Input for this task Start Marker

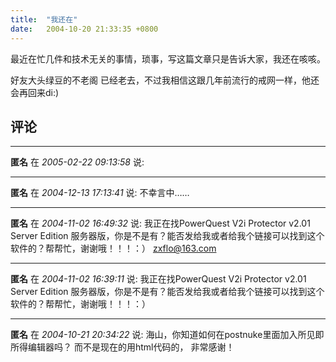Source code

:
 ```yaml
---
title:  "我还在"
date:   2004-10-20 21:33:35 +0800
---
```


最近在忙几件和技术无关的事情，琐事，写这篇文章只是告诉大家，我还在咳咳。  

好友大头绿豆的不老阁 已经老去，不过我相信这跟几年前流行的戒网一样，他还会再回来di:)  


## 评论

*****
**匿名** 在 *2005-02-22 09:13:58* 说:

*****
**匿名** 在 *2004-12-13 17:13:41* 说: 不幸言中……

*****
**匿名** 在 *2004-11-02 16:49:32* 说: 我正在找PowerQuest V2i Protector v2.01 Server Edition 服务器版，你是不是有？能否发给我或者给我个链接可以找到这个软件的？帮帮忙，谢谢哦！！！：）
zxflo@163.com


*****
**匿名** 在 *2004-11-02 16:39:11* 说: 我正在找PowerQuest V2i Protector v2.01 Server Edition 服务器版，你是不是有？能否发给我或者给我个链接可以找到这个软件的？帮帮忙，谢谢哦！！！：）

*****
**匿名** 在 *2004-10-21 20:34:22* 说: 海山，你知道如何在postnuke里面加入所见即所得编辑器吗？
而不是现在的用html代码的，
非常感谢！

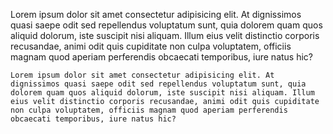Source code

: Lorem ipsum dolor sit amet consectetur adipisicing elit. At dignissimos quasi
saepe odit sed repellendus voluptatum sunt, quia dolorem quam quos aliquid
dolorum, iste suscipit nisi aliquam. Illum eius velit distinctio corporis
recusandae, animi odit quis cupiditate non culpa voluptatem, officiis magnam
quod aperiam perferendis obcaecati temporibus, iure natus hic?

```
Lorem ipsum dolor sit amet consectetur adipisicing elit. At dignissimos quasi saepe odit sed repellendus voluptatum sunt, quia
dolorem quam quos aliquid dolorum, iste suscipit nisi aliquam. Illum eius velit distinctio corporis recusandae, animi odit quis cupiditate
non culpa voluptatem, officiis magnam quod aperiam perferendis obcaecati temporibus, iure natus hic?
```
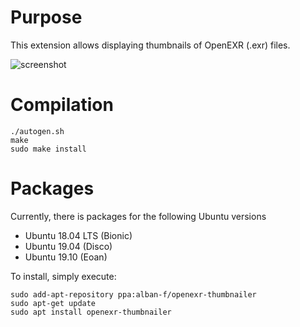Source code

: # Purpose
This extension allows displaying thumbnails of OpenEXR (.exr) files.

![screenshot](https://user-images.githubusercontent.com/7930348/69484044-def36900-0e2e-11ea-8a54-206839ba789d.png)

# Compilation
```
./autogen.sh
make
sudo make install
```
# Packages
Currently, there is packages for the following Ubuntu versions
- Ubuntu 18.04 LTS (Bionic)
- Ubuntu 19.04 (Disco)
- Ubuntu 19.10 (Eoan)

To install, simply execute:
```
sudo add-apt-repository ppa:alban-f/openexr-thumbnailer
sudo apt-get update
sudo apt install openexr-thumbnailer
```
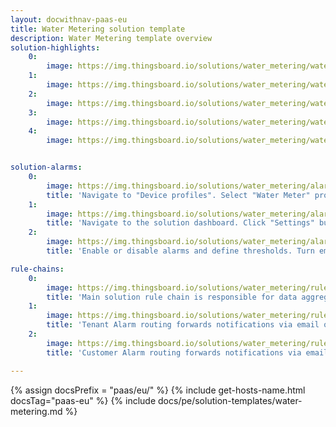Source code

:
 ```yaml
---
layout: docwithnav-paas-eu
title: Water Metering solution template
description: Water Metering template overview
solution-highlights:
    0:
        image: https://img.thingsboard.io/solutions/water_metering/water-metering-1.png
    1:
        image: https://img.thingsboard.io/solutions/water_metering/water-metering-3.png
    2:
        image: https://img.thingsboard.io/solutions/water_metering/water-metering-2.png
    3:
        image: https://img.thingsboard.io/solutions/water_metering/water-metering-4.png
    4:
        image: https://img.thingsboard.io/solutions/water_metering/water-metering-5.png


solution-alarms:
    0:
        image: https://img.thingsboard.io/solutions/water_metering/alarm-rules-src.png
        title: 'Navigate to "Device profiles". Select "Water Meter" profile. Open "Alarm rules" tab.'
    1:
        image: https://img.thingsboard.io/solutions/water_metering/alarm-settings-btn-src.png
        title: 'Navigate to the solution dashboard. Click "Settings" button.'
    2:
        image: https://img.thingsboard.io/solutions/water_metering/alarm-settings-src.png
        title: 'Enable or disable alarms and define thresholds. Turn email or SMS notifications on and off.'

rule-chains:
    0:
        image: https://img.thingsboard.io/solutions/water_metering/rule-chains-1-src.png
        title: 'Main solution rule chain is responsible for data aggregation and alarms. Messages about created alarms are forwarded to notification rule chains.'
    1:
        image: https://img.thingsboard.io/solutions/water_metering/rule-chains-2-src.png
        title: 'Tenant Alarm routing forwards notifications via email or sms to all tenant administrators if corresponding settings are enabled.'
    2:
        image: https://img.thingsboard.io/solutions/water_metering/rule-chains-3-src.png
        title: 'Customer Alarm routing forwards notifications via email or sms to all customer users if corresponding settings are enabled.'

---
```


{% assign docsPrefix = "paas/eu/" %}
{% include get-hosts-name.html docsTag="paas-eu" %}
{% include docs/pe/solution-templates/water-metering.md %}
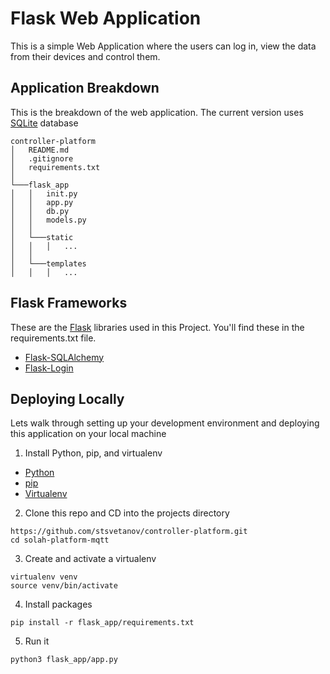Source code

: # Flask Web Application
This is a simple Web Application where the users can log in, view the data from their devices and control them.

## Application Breakdown
This is the breakdown of the web application. The current version uses [SQLite](https://www.sqlite.org/index.html) database
```
controller-platform
│   README.md
│   .gitignore
│   requirements.txt
│
└───flask_app
│   │   init.py
│   │   app.py
│   │   db.py
│   │   models.py
│   │
│   └───static
│   │   │   ...
│   │
│   └───templates
│   │   │   ...

```

## Flask Frameworks
These are the [Flask](http://flask.pocoo.org/docs/1.0/) libraries used in this Project. You'll find these in the requirements.txt file.
- [Flask-SQLAlchemy](http://flask-sqlalchemy.pocoo.org/2.3/)
- [Flask-Login](https://flask-login.readthedocs.io/en/latest//)


## Deploying Locally
Lets walk through setting up your development environment and deploying this application on your local machine

1. Install Python, pip, and virtualenv
  - [Python](https://www.python.org/)
  - [pip](https://pip.pypa.io/en/stable/installing/)
  - [Virtualenv](https://virtualenv.pypa.io/en/latest/installation/)

2. Clone this repo and CD into the projects directory
```
https://github.com/stsvetanov/controller-platform.git
cd solah-platform-mqtt
```
3. Create and activate a virtualenv
```
virtualenv venv
source venv/bin/activate
```
4. Install packages
```
pip install -r flask_app/requirements.txt
```

5. Run it
```
python3 flask_app/app.py
```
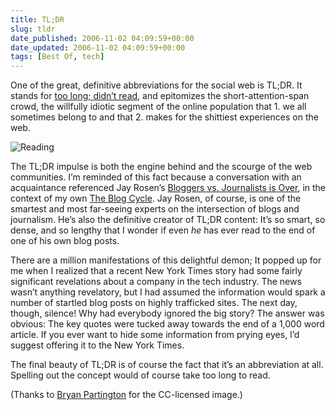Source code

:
 ```yaml
---
title: TL;DR
slug: tldr
date_published: 2006-11-02 04:09:59+00:00
date_updated: 2006-11-02 04:09:59+00:00
tags: [Best Of, tech]
---
```

One of the great, definitive abbreviations for the social web is TL;DR. It stands for [too long; didn’t read](http://en.wiktionary.org/wiki/TLDR), and epitomizes the short-attention-span crowd, the willfully idiotic segment of the online population that 1. we all sometimes belong to and that 2. makes for the shittiest experiences on the web.

![Reading](https://cdn.glitch.global/b604f391-5a71-425f-90d1-1cece5139a83/reading.jpg?v=1729981840627)

The TL;DR impulse is both the engine behind and the scourge of the web communities. I’m reminded of this fact because a conversation with an acquaintance referenced Jay Rosen’s [Bloggers vs. Journalists is Over](http://journalism.nyu.edu/pubzone/weblogs/pressthink/2005/01/21/berk_essy.html), in the context of my own [The Blog Cycle](/2005/03/21/the_blog_cycle). Jay Rosen, of course, is one of the smartest and most far-seeing experts on the intersection of blogs and journalism. He’s also the definitive creator of TL;DR content: It’s so smart, so dense, and so lengthy that I wonder if even *he* has ever read to the end of one of his own blog posts.

There are a million manifestations of this delightful demon; It popped up for me when I realized that a recent New York Times story had some fairly significant revelations about a company in the tech industry. The news wasn’t anything revelatory, but I had assumed the information would spark a number of startled blog posts on highly trafficked sites. The next day, though, silence! Why had everybody ignored the big story? The answer was obvious: The key quotes were tucked away towards the end of a 1,000 word article. If you ever want to hide some information from prying eyes, I’d suggest offering it to the New York Times.

The final beauty of TL;DR is of course the fact that it’s an abbreviation at all. Spelling out the concept would of course take too long to read.

(Thanks to [Bryan Partington](http://www.flickr.com/photos/striatic/229534338/) for the CC-licensed image.)
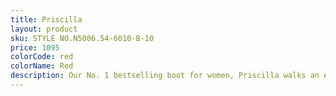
 ```yaml
---
title: Priscilla
layout: product
sku: STYLE NO.N5006.54-6010-B-10
price: 1095
colorCode: red
colorName: Red
description: Our No. 1 bestselling boot for women, Priscilla walks an elegant line between timeless classic and cowgirl chic. The vintage-inspired Tioga stitch pattern harks back to yesteryear, but Priscilla is...
---
```

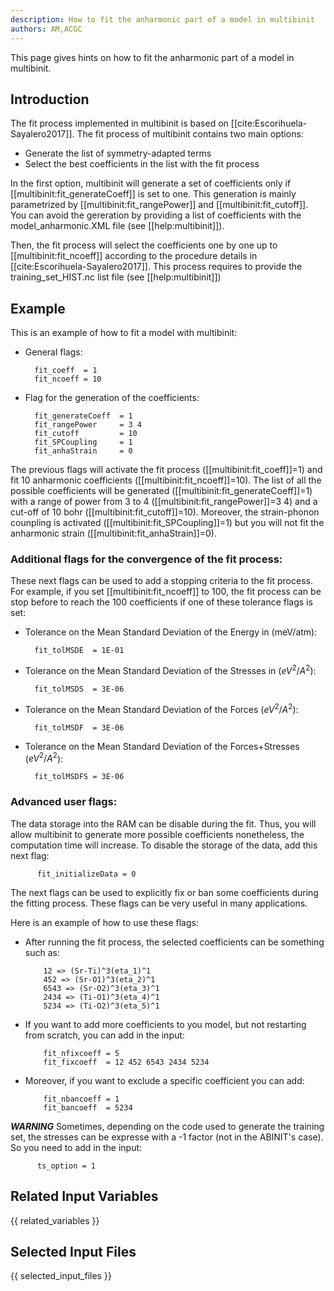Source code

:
 ```yaml
---
description: How to fit the anharmonic part of a model in multibinit
authors: AM,ACGC
---
```


This page gives hints on how to fit the anharmonic part of a model in multibinit.

## Introduction

The fit process implemented in multibinit is based on [[cite:Escorihuela-Sayalero2017]].
The fit process of multibinit contains two main options:

* Generate the list of symmetry-adapted terms
* Select the best coefficients in the list with the fit process
  
In the first option, multibinit will generate a set of coefficients only if [[multibinit:fit_generateCoeff]] is set to one. This generation is mainly parametrized by [[multibinit:fit_rangePower]] and [[multibinit:fit_cutoff]]. You can avoid the gereration by providing a list of coefficients with the model_anharmonic.XML file (see [[help:multibinit]]).


Then, the fit process will select the coefficients one by one up to [[multibinit:fit_ncoeff]] according to the procedure details in [[cite:Escorihuela-Sayalero2017]]. This process requires to provide the training_set_HIST.nc list file (see [[help:multibinit]])
  
## Example

This is an example of how to fit a model with multibinit:

* General flags:

        fit_coeff  = 1     
        fit_ncoeff = 10  

* Flag for the generation of the coefficients:
  
        fit_generateCoeff  = 1
        fit_rangePower     = 3 4 
        fit_cutoff         = 10 
        fit_SPCoupling     = 1 
        fit_anhaStrain     = 0


The previous flags will activate the fit process ([[multibinit:fit_coeff]]=1) and fit 10 anharmonic coefficients ([[multibinit:fit_ncoeff]]=10). The list of all the possible coefficients will be generated ([[multibinit:fit_generateCoeff]]=1) with a range of power from 3 to 4 ([[multibinit:fit_rangePower]]=3 4) and a cut-off of 10 bohr ([[multibinit:fit_cutoff]]=10). Moreover, the strain-phonon counpling is activated ([[multibinit:fit_SPCoupling]]=1) but you will not fit the anharmonic strain ([[multibinit:fit_anhaStrain]]=0).

### Additional flags for the convergence of the fit process:

  These next flags can be used to add a stopping criteria to the fit process. For example, if you set [[multibinit:fit_ncoeff]] to 100, the fit process can be stop before to reach the 100 coefficients if one of these tolerance flags is set:

* Tolerance on the Mean Standard Deviation of the Energy in (meV/atm):

        fit_tolMSDE  = 1E-01
  
* Tolerance on the Mean Standard Deviation of the Stresses in ($eV^2/A^2$):

        fit_tolMSDS  = 3E-06

* Tolerance on the Mean Standard Deviation of the Forces ($eV^2/A^2$):

        fit_tolMSDF  = 3E-06

* Tolerance on the Mean Standard Deviation of the Forces+Stresses ($eV^2/A^2$):

        fit_tolMSDFS = 3E-06
  

### Advanced user flags:

The data storage into the RAM can be disable during the fit. Thus, you will allow multibinit to generate more possible coefficients nonetheless, the computation time will increase. To disable the storage of the data, add this next flag:

          fit_initializeData = 0
  
The next flags can be used to explicitly fix or ban some coefficients during the fitting process.
These flags can be very useful in many applications.

Here is an example of how to use these flags:

* After running the fit process, the selected coefficients can be something such as:

          12 => (Sr-Ti)^3(eta_1)^1
          452 => (Sr-O1)^3(eta_2)^1
          6543 => (Sr-O2)^3(eta_3)^1
          2434 => (Ti-O1)^3(eta_4)^1
          5234 => (Ti-O2)^3(eta_5)^1

* If you want to add more coefficients to you model, but not restarting from scratch, you can add in the input:

          fit_nfixcoeff = 5
          fit_fixcoeff  = 12 452 6543 2434 5234

* Moreover, if you want to exclude a specific coefficient you can add:
  
          fit_nbancoeff = 1 
          fit_bancoeff  = 5234



***WARNING*** Sometimes, depending on the code used to generate the training set, the stresses can be expresse with a -1 factor (not in the ABINIT's case). So you need to add in the input:

          ts_option = 1

    
## Related Input Variables

{{ related_variables }}

## Selected Input Files

{{ selected_input_files }}

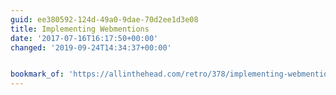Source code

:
 ```yaml
---
guid: ee380592-124d-49a0-9dae-70d2ee1d3e08
title: Implementing Webmentions
date: '2017-07-16T16:17:50+00:00'
changed: '2019-09-24T14:34:37+00:00'


bookmark_of: 'https://allinthehead.com/retro/378/implementing-webmentions'
---
```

Input for this task End Marker

• **Directions**:
Copy out every line of the listing that contains the string "Standard".

• **Written solution**:
* Tolerance on the Mean Standard Deviation of the Energy in (meV/atm):
* Tolerance on the Mean Standard Deviation of the Stresses in ($eV^2/A^2$):
* Tolerance on the Mean Standard Deviation of the Forces ($eV^2/A^2$):
* Tolerance on the Mean Standard Deviation of the Forces+Stresses ($eV^2/A^2$):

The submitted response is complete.